4. Si l'administration soutient que la décision a été notifiée à Mme B le 4 février 2020, elle n'apporte aucun commencement de preuve à l'appui de cette allégation alors que
Mme B le nie. Au surplus, en admettant même que ce soit le cas, le délai de recours contentieux serait arrivé à échéance le 5 avril 2020 et aurait donc été, en application des dispositions combinées des articles 1 et 2 de l'ordonnance du 25 mars 2020 relative à la prorogation des délais échus pendant la période d'urgence sanitaire et à l'adaptation des procédures pendant cette même période ainsi que de l'article 15 de l'ordonnance du 25 mars 2020 portant adaptation des règles applicables devant les juridictions de l'ordre administratif, prorogé jusqu'au 23 août 2020. Dans ces conditions, la fin de non-recevoir tirée de la tardiveté de la requête doit être écartée.

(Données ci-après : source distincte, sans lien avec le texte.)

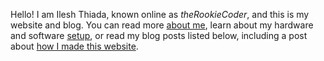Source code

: Hello! I am Ilesh Thiada, known online as *theRookieCoder*, and this is my website and blog.
You can read more [about me](/me), learn about my hardware and software [setup](/setup), or read my blog posts listed below, including a post about [how I made this website](/posts/website).
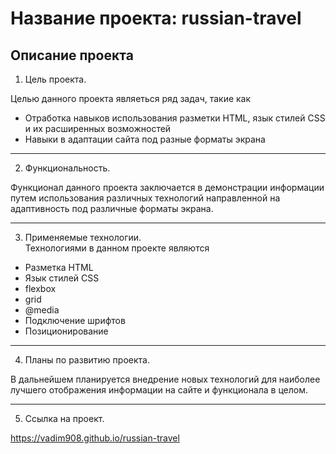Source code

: # Название проекта: **russian-travel** 
## Описание проекта 

1. Цель проекта.  

Целью данного проекта являеться ряд задач, такие как 
* Отработка навыков использования разметки HTML, язык стилей CSS и их расширенных возможностей 
* Навыки в адаптации сайта под разные форматы экрана  
-------------------------------------------------------------------------------------------------------------- 
2. Функциональность.  

Функционал данного проекта заключается в демонстрации информации путем использования различных технологий направленной на адаптивность под различные форматы экрана. 

-------------------------------------------------------------------------------------------------------------- 
3. Применяемые технологии.  
Технологиями в данном проекте являются 
* Разметка HTML 
* Язык стилей CSS 
* flexbox 
* grid 
* @media 
* Подключение шрифтов 
* Позиционирование 
-------------------------------------------------------------------------------------------------------------- 
4. Планы по развитию проекта.  

В дальнейшем планируется внедрение новых технологий для наиболее лучшего отображения информации на сайте и функционала в целом. 

-------------------------------------------------------------------------------------------------------------- 

5. Ссылка на проект. 

https://vadim908.github.io/russian-travel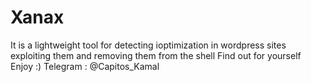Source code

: # Xanax 
It is a lightweight tool for detecting ioptimization in wordpress sites exploiting them and removing them from the shell
Find out for yourself
Enjoy :)
Telegram : @Capitos_Kamal

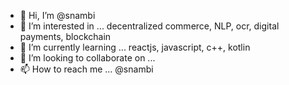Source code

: - 👋 Hi, I’m @snambi
- 👀 I’m interested in ... decentralized commerce, NLP, ocr, digital payments, blockchain
- 🌱 I’m currently learning ... reactjs, javascript, c++, kotlin
- 💞️ I’m looking to collaborate on ... 
- 📫 How to reach me ... @snambi

<!---
snambi/snambi is a ✨ special ✨ repository because its `README.md` (this file) appears on your GitHub profile.
You can click the Preview link to take a look at your changes.
--->
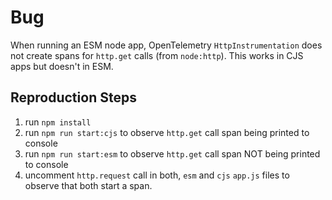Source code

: # Bug

When running an ESM node app, OpenTelemetry `HttpInstrumentation` does not create spans for `http.get` calls (from `node:http`). This works in CJS apps but doesn't in ESM. 

## Reproduction Steps

1. run `npm install`
2. run `npm run start:cjs` to observe `http.get` call span being printed to console
3. run `npm run start:esm` to observe `http.get` call span NOT being printed to console
4. uncomment `http.request` call in both, `esm` and `cjs` `app.js` files to observe that both start a span. 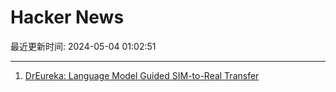 # Hacker News

最近更新时间: 2024-05-04 01:02:51

--- 
1. [DrEureka: Language Model Guided SIM-to-Real Transfer](https://eureka-research.github.io/dr-eureka/) 
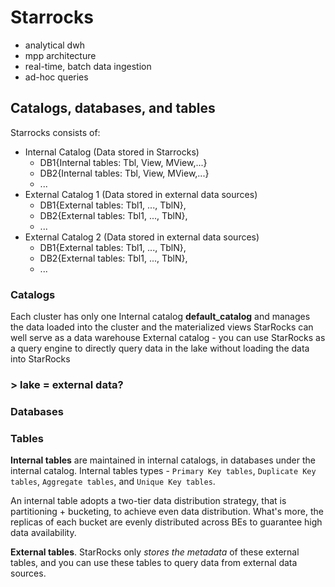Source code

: # Starrocks
- analytical dwh
- mpp architecture
- real-time, batch data ingestion
- ad-hoc queries

## Catalogs, databases, and tables

Starrocks consists of:
- Internal Catalog (Data stored in Starrocks)
  - DB1{Internal tables: Tbl, View, MView,...}
  - DB2{Internal tables: Tbl, View, MView,...}
  - ...
- External Catalog 1 (Data stored in external data sources)
  - DB1{External tables: Tbl1, ..., TblN},
  - DB2{External tables: Tbl1, ..., TblN},
  - ...
- External Catalog 2 (Data stored in external data sources)
  - DB1{External tables: Tbl1, ..., TblN},
  - DB2{External tables: Tbl1, ..., TblN},
  - ...
 
### Catalogs 
Each cluster has only one Internal catalog **default_catalog** and manages the data loaded into the cluster and the materialized views
StarRocks can well serve as a data warehouse 
External catalog - you can use StarRocks as a query engine to directly query data in the lake without loading the data into StarRocks
### > lake = external data?

### Databases

### Tables
**Internal tables** are maintained in internal catalogs, in databases under the internal catalog. Internal tables types - `Primary Key tables`, `Duplicate Key tables`, `Aggregate tables`, and `Unique Key tables`.

An internal table adopts a two-tier data distribution strategy, that is partitioning + bucketing, to achieve even data distribution. What's more, the replicas of each bucket are evenly distributed across BEs to guarantee high data availability.

**External tables**. StarRocks only _stores the metadata_ of these external tables, and you can use these tables to query data from external data sources.
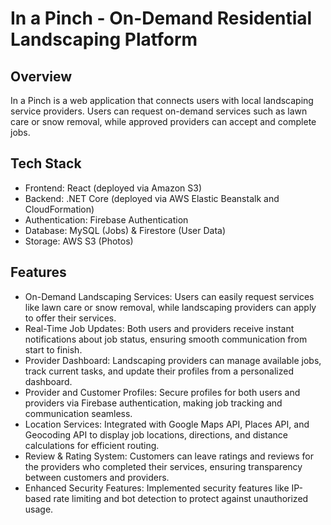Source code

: # In a Pinch - On-Demand Residential Landscaping Platform

## Overview
In a Pinch is a web application that connects users with local landscaping service providers. Users can request on-demand services such as lawn care or snow removal, while approved providers can accept and complete jobs.

## Tech Stack
- Frontend: React (deployed via Amazon S3)
- Backend: .NET Core (deployed via AWS Elastic Beanstalk and CloudFormation)
- Authentication: Firebase Authentication
- Database: MySQL (Jobs) & Firestore (User Data)
- Storage: AWS S3 (Photos)

## Features
- On-Demand Landscaping Services: Users can easily request services like lawn care or snow removal, while landscaping providers can apply to offer their services.
- Real-Time Job Updates: Both users and providers receive instant notifications about job status, ensuring smooth communication from start to finish.
- Provider Dashboard: Landscaping providers can manage available jobs, track current tasks, and update their profiles from a personalized dashboard.
- Provider and Customer Profiles: Secure profiles for both users and providers via Firebase authentication, making job tracking and communication seamless.
- Location Services: Integrated with Google Maps API, Places API, and Geocoding API to display job locations, directions, and distance calculations for efficient routing.
- Review & Rating System: Customers can leave ratings and reviews for the providers who completed their services, ensuring transparency between customers and providers.
- Enhanced Security Features: Implemented security features like IP-based rate limiting and bot detection to protect against unauthorized usage.
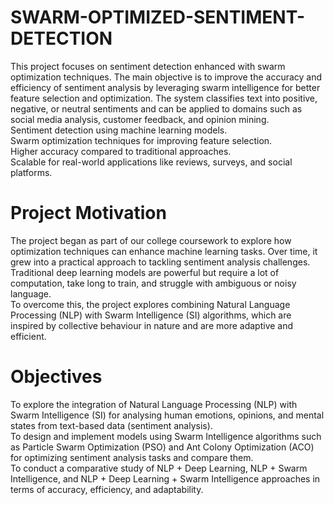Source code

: # SWARM-OPTIMIZED-SENTIMENT-DETECTION

This project focuses on sentiment detection enhanced with swarm optimization techniques. The main objective is to improve the accuracy and efficiency of sentiment analysis by leveraging swarm intelligence for better feature selection and optimization. The system classifies text into positive, negative, or neutral sentiments and can be applied to domains such as social media analysis, customer feedback, and opinion mining.
<br>
Sentiment detection using machine learning models.
<br>
Swarm optimization techniques for improving feature selection.
<br>
Higher accuracy compared to traditional approaches.
<br>
Scalable for real-world applications like reviews, surveys, and social platforms.
<br>
# Project Motivation
The project began as part of our college coursework to explore how optimization techniques can enhance machine learning tasks. Over time, it grew into a practical approach to tackling sentiment analysis challenges.
<br>
Traditional deep learning models are powerful but require a lot of computation, take long to train, and struggle with ambiguous or noisy language. 
<br>
To overcome this, the project explores combining Natural Language Processing (NLP) with Swarm Intelligence (SI) algorithms, which are inspired by collective behaviour in nature and are more adaptive and efficient. 
<br>
# Objectives
To explore the integration of Natural Language Processing (NLP) with Swarm Intelligence (SI) for analysing human emotions, opinions, and mental states from text-based data (sentiment analysis).
<br>
To design and implement models using Swarm Intelligence algorithms such as Particle Swarm Optimization (PSO) and Ant Colony Optimization (ACO) for optimizing sentiment analysis tasks and compare them.
<br>
To conduct a comparative study of NLP + Deep Learning, NLP + Swarm Intelligence, and NLP + Deep Learning + Swarm Intelligence approaches in terms of accuracy, efficiency, and adaptability.

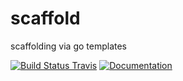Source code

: # scaffold

scaffolding via go templates

[![Build Status Travis](https://secure.travis-ci.org/metakeule/scaffold.png)](http://travis-ci.org/metakeule/scaffold) [![Documentation](http://godoc.org/gopkg.in/metakeule/scaffold.v1?status.png)](http://godoc.org/gopkg.in/metakeule/scaffold.v1) 

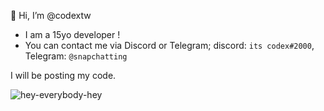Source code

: 👋 Hi, I’m @codextw

- I am a 15yo developer !
- You can contact me via Discord or Telegram; discord: `its codex#2000`, Telegram: `@snapchatting`

I will be posting my code.


![hey-everybody-hey](https://user-images.githubusercontent.com/95185296/143780879-b434d23a-6be2-4fdc-a84e-faa8ca07d4a9.gif)

<!---
codextw/codextw is a ✨ special ✨ repository because its `README.md` (this file) appears on your GitHub profile.
You can click the Preview link to take a look at your changes.
--->
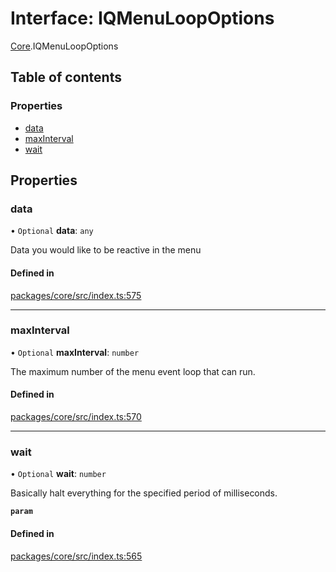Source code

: # Interface: IQMenuLoopOptions

[Core](../modules/Core.md).IQMenuLoopOptions

## Table of contents

### Properties

- [data](Core.IQMenuLoopOptions.md#data)
- [maxInterval](Core.IQMenuLoopOptions.md#maxinterval)
- [wait](Core.IQMenuLoopOptions.md#wait)

## Properties

### data

• `Optional` **data**: `any`

Data you would like to be reactive in the menu

#### Defined in

[packages/core/src/index.ts:575](https://github.com/iniquitybbs/iniquity/blob/29195b9/packages/core/src/index.ts#L575)

___

### maxInterval

• `Optional` **maxInterval**: `number`

The maximum number of the menu event loop that can run.

#### Defined in

[packages/core/src/index.ts:570](https://github.com/iniquitybbs/iniquity/blob/29195b9/packages/core/src/index.ts#L570)

___

### wait

• `Optional` **wait**: `number`

Basically halt everything for the specified period of milliseconds.

**`param`**

#### Defined in

[packages/core/src/index.ts:565](https://github.com/iniquitybbs/iniquity/blob/29195b9/packages/core/src/index.ts#L565)
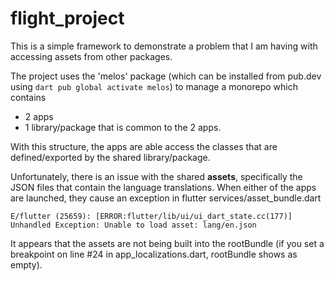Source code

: # flight_project

This is a simple framework to demonstrate a problem that I am having with accessing assets from other packages.

The project uses the 'melos' package (which can be installed from pub.dev using `dart pub global activate melos`) to manage a monorepo which contains
- 2 apps
- 1 library/package that is common to the 2 apps.

With this structure, the apps are able access the classes that are defined/exported by the shared library/package.

Unfortunately, there is an issue with the shared **assets**, specifically the JSON files that contain the language translations.
When either of the apps are launched, they cause an exception in flutter services/asset_bundle.dart

`E/flutter (25659): [ERROR:flutter/lib/ui/ui_dart_state.cc(177)] Unhandled Exception: Unable to load asset: lang/en.json`

It appears that the assets are not being built into the rootBundle (if you set a breakpoint on line #24 in app_localizations.dart, rootBundle shows as empty).
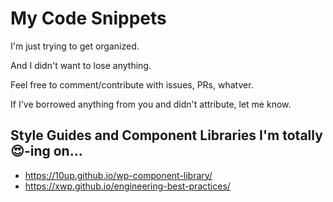 # My Code Snippets

I'm just trying to get organized.

And I didn't want to lose anything.

Feel free to comment/contribute with issues, PRs, whatver.

If I've borrowed anything from you and didn't attribute, let me know.


## Style Guides and Component Libraries I'm totally 😍-ing on...

- https://10up.github.io/wp-component-library/
- https://xwp.github.io/engineering-best-practices/
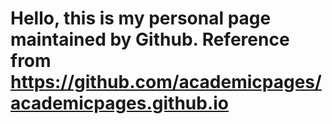 Hello, this is my personal page maintained by Github. Reference from  https://github.com/academicpages/academicpages.github.io
=
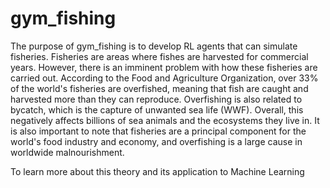 # gym_fishing

The purpose of gym_fishing is to develop RL agents that can simulate fisheries. Fisheries are areas where fishes are harvested for commercial years. However, there is an imminent problem with how these fisheries are carried out. According to the Food and Agriculture Organization, over 33% of the world's fisheries are overfished, meaning that fish are caught and harvested more than they can reproduce. Overfishing is also related to bycatch, which is the capture of unwanted sea life (WWF). Overall, this negatively affects billions of sea animals and the ecosystems they live in. It is also important to note that fisheries are a principal component for the world's food industry and economy, and overfishing is a large cause in worldwide malnourishment.

To learn more about this theory and its application to Machine Learning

II- Sur les conclusions aux fins d'annulation :
5. En premier lieu, aux termes de l'article 3 de l'arrêté du 4 août 2004 relatif aux commissions de réforme des agents de la fonction publique territoriale et de la fonction publique hospitalière : " () Cette commission comprend : / 1. Deux praticiens de médecine générale, auxquels est adjoint, s'il y a lieu, pour l'examen des cas relevant de sa compétence, un médecin spécialiste qui participe aux débats mais ne prend pas part aux votes/ 2. Deux représentants de l'administration ;/3. Deux représentants du personnel. Chaque titulaire a deux suppléants désignés dans les conditions prévues aux articles 5 et 6 ci-dessous. ". Et aux termes de son article 17 : " La commission ne peut délibérer valablement que si au moins quatre de ses membres ayant voix délibérative assistent à la séance. /Deux praticiens, titulaires ou suppléants, doivent obligatoirement être présents. /Cependant, en cas d'absence d'un praticien de médecine générale, le médecin spécialiste a voix délibérative par dérogation au 1 de l'article 3. /Les médecins visés au 1 de l'article 3 et les médecins agréés ayant reçu pouvoir en application de l'article 8 ne peuvent pas siéger avec voix délibérative lorsque la commission examine le dossier d'un agent qu'ils ont examiné à titre d'expert ou de médecin traitant. /Les avis sont émis à la majorité des membres présents. Ils doivent être motivés, dans le respect du secret médical. /En cas d'égalité des voix, l'avis est réputé rendu. /Les avis sont communiqués aux intéressés dans les conditions fixées par les dispositions du livre III du code des relations entre le public et l'administration ".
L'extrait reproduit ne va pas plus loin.